EXERCISE GOAL: Scan the material below for "reports", then return each line that contains it.
_ _ _ _
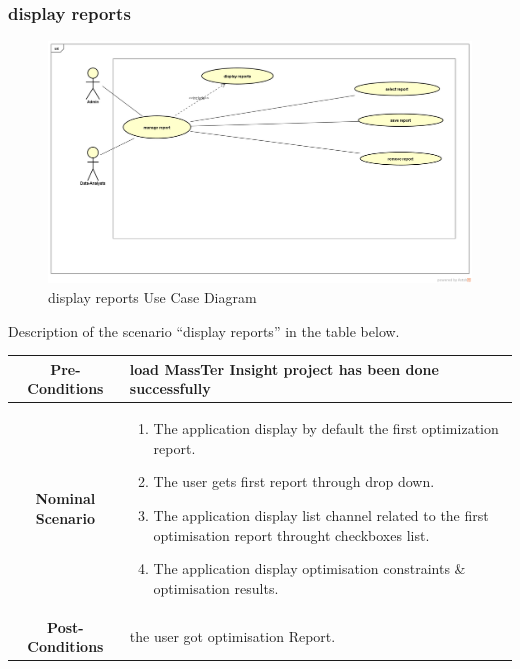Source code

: 	 \subsubsection{display reports}
	 	\begin{figure}[h]
	 	\centering
	 	\includegraphics[width=1.0\textwidth]{manageReport.png}
	 	\caption{display reports Use Case Diagram}
	 	
	 \end{figure}
  Description of the scenario ``display reports'' in the table below.
  
   \begin{table}
  	\centering
  	\begin{tabular}{|c|p{10cm}|}
  		\hline 	
  		\textbf{Pre-Conditions } & load MassTer Insight project has been done successfully  \\ 
  		\hline                     
  		\textbf{Nominal Scenario } &
  		\begin{enumerate}
  			\item The application display by default the first optimization report.
  			\item The user gets first report through drop down.
  			\item The application display list channel related to the first optimisation report throught checkboxes list.
  			\item The application display optimisation constraints \& optimisation results. 
 
  	   	\end{enumerate} \\ 
  		\hline 
  		\textbf{Post-Conditions} & the user got optimisation Report. \\
  		\hline 
  	\end{tabular}
  \end{table}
_ _ _ _
WRITTEN RESPONSE:
: 	 \subsubsection{display reports}
	 	\caption{display reports Use Case Diagram}
  Description of the scenario ``display reports'' in the table below.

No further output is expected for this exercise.